* **Assigned task**:
Down to the last line, retype the records below exactly and skip the pictures.

* **The data**:
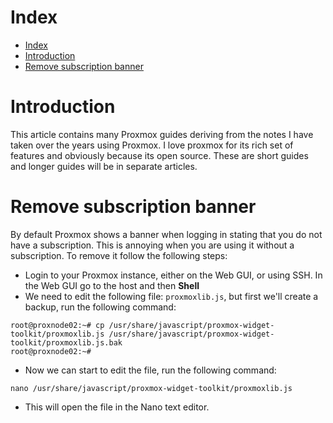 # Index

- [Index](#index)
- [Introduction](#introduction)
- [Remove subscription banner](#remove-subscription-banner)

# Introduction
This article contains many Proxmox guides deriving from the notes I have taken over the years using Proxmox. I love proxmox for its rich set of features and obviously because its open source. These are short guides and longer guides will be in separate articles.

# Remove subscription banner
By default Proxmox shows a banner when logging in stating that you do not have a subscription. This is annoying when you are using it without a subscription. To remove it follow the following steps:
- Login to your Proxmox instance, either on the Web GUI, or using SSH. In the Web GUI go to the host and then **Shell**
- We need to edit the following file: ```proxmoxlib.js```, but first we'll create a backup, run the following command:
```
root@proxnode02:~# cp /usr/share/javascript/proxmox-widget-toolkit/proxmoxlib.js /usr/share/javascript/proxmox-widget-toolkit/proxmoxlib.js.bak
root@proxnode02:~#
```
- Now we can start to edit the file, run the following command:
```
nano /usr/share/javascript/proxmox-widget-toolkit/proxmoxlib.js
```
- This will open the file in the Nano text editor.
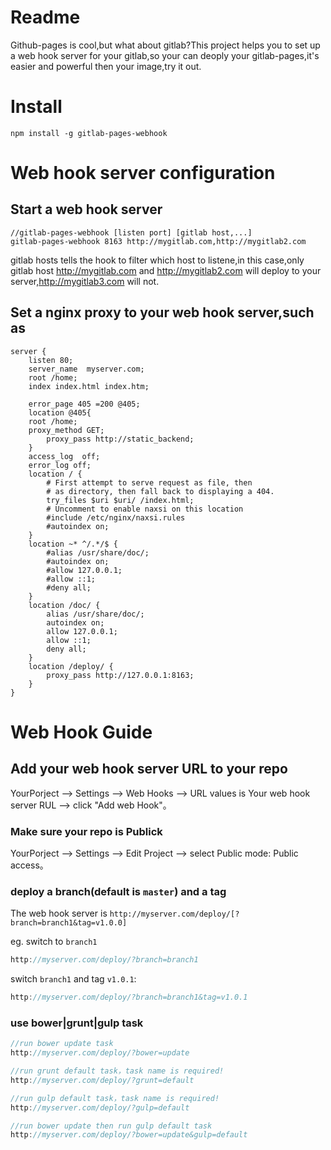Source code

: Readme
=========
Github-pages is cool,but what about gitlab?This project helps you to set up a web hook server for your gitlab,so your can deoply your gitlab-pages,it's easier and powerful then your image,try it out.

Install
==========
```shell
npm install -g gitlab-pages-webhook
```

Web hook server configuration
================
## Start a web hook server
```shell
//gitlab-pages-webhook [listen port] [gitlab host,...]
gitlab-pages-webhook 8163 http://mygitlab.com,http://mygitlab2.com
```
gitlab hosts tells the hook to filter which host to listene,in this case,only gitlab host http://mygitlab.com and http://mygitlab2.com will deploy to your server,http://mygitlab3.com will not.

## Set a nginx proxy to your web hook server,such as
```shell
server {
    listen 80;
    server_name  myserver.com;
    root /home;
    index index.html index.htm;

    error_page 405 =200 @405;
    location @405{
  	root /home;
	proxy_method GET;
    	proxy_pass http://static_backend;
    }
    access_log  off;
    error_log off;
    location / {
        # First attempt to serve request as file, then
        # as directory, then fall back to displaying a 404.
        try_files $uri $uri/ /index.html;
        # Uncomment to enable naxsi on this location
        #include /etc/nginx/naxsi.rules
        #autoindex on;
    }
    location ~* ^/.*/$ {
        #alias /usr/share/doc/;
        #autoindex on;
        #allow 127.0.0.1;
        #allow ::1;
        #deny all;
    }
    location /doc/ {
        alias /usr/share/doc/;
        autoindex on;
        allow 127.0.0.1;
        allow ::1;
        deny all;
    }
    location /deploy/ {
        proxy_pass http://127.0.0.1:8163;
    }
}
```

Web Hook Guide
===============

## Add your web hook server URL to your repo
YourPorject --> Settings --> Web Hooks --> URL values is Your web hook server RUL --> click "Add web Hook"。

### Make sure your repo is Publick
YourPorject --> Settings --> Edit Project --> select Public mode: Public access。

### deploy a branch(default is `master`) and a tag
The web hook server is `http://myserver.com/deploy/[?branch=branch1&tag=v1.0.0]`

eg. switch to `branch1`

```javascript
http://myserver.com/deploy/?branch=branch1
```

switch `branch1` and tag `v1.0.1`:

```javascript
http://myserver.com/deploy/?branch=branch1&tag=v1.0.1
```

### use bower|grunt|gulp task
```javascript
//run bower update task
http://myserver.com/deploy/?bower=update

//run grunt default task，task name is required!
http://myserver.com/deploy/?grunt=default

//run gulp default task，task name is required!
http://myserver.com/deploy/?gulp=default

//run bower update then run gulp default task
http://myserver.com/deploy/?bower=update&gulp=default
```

* **Written response**:
 # Index

- [Index](#index)
- [Introduction](#introduction)
- [Remove subscription banner](#remove-subscription-banner)

# Introduction
This article contains many Proxmox guides deriving from the notes I have taken over the years using Proxmox. I love proxmox for its rich set of features and obviously because its open source. These are short guides and longer guides will be in separate articles.

# Remove subscription banner
By default Proxmox shows a banner when logging in stating that you do not have a subscription. This is annoying when you are using it without a subscription. To remove it follow the following steps:
- Login to your Proxmox instance, either on the Web GUI, or using SSH. In the Web GUI go to the host and then **Shell**
- We need to edit the following file: ```proxmoxlib.js```, but first we'll create a backup, run the following command:
```
root@proxnode02:~# cp /usr/share/javascript/proxmox-widget-toolkit/proxmoxlib.js /usr/share/javascript/proxmox-widget-toolkit/proxmoxlib.js.bak
root@proxnode02:~#
```
- Now we can start to edit the file, run the following command:
```
nano /usr/share/javascript/proxmox-widget-toolkit/proxmoxlib.js
```
- This will open the file in the Nano text editor.
Source code

: Readme
=========
Github-pages is cool,but what about gitlab?This project helps you to set up a web hook server for your gitlab,so your can deoply your gitlab-pages,it's easier and powerful then your image,try it out.

Install
==========
```shell
npm install -g gitlab-pages-webhook
```

Web hook server configuration
================
## Start a web hook server
```shell
//gitlab-pages-webhook [listen port] [gitlab host,...]
gitlab-pages-webhook 8163 http://mygitlab.com,http://mygitlab2.com
```
gitlab hosts tells the hook to filter which host to listene,in this case,only gitlab host http://mygitlab.com and http://mygitlab2.com will deploy to your server,http://mygitlab3.com will not.

## Set a nginx proxy to your web hook server,such as
```shell
server {
    listen 80;
    server_name  myserver.com;
    root /home;
    index index.html index.htm;

    error_page 405 =200 @405;
    location @405{
  	root /home;
	proxy_method GET;
    	proxy_pass http://static_backend;
    }
    access_log  off;
    error_log off;
    location / {
        # First attempt to serve request as file, then
        # as directory, then fall back to displaying a 404.
        try_files $uri $uri/ /index.html;
        # Uncomment to enable naxsi on this location
        #include /etc/nginx/naxsi.rules
        #autoindex on;
    }
    location ~* ^/.*/$ {
        #alias /usr/share/doc/;
        #autoindex on;
        #allow 127.0.0.1;
        #allow ::1;
        #deny all;
    }
    location /doc/ {
        alias /usr/share/doc/;
        autoindex on;
        allow 127.0.0.1;
        allow ::1;
        deny all;
    }
    location /deploy/ {
        proxy_pass http://127.0.0.1:8163;
    }
}
```

Web Hook Guide
===============

## Add your web hook server URL to your repo
YourPorject --> Settings --> Web Hooks --> URL values is Your web hook server RUL --> click "Add web Hook"。

### Make sure your repo is Publick
YourPorject --> Settings --> Edit Project --> select Public mode: Public access。

### deploy a branch(default is `master`) and a tag
The web hook server is `http://myserver.com/deploy/[?branch=branch1&tag=v1.0.0]`

eg. switch to `branch1`

```javascript
http://myserver.com/deploy/?branch=branch1
```

switch `branch1` and tag `v1.0.1`:

```javascript
http://myserver.com/deploy/?branch=branch1&tag=v1.0.1
```

### use bower|grunt|gulp task
```javascript
//run bower update task
http://myserver.com/deploy/?bower=update

//run grunt default task，task name is required!
http://myserver.com/deploy/?grunt=default

//run gulp default task，task name is required!
http://myserver.com/deploy/?gulp=default

//run bower update then run gulp default task
http://myserver.com/deploy/?bower=update&gulp=default
```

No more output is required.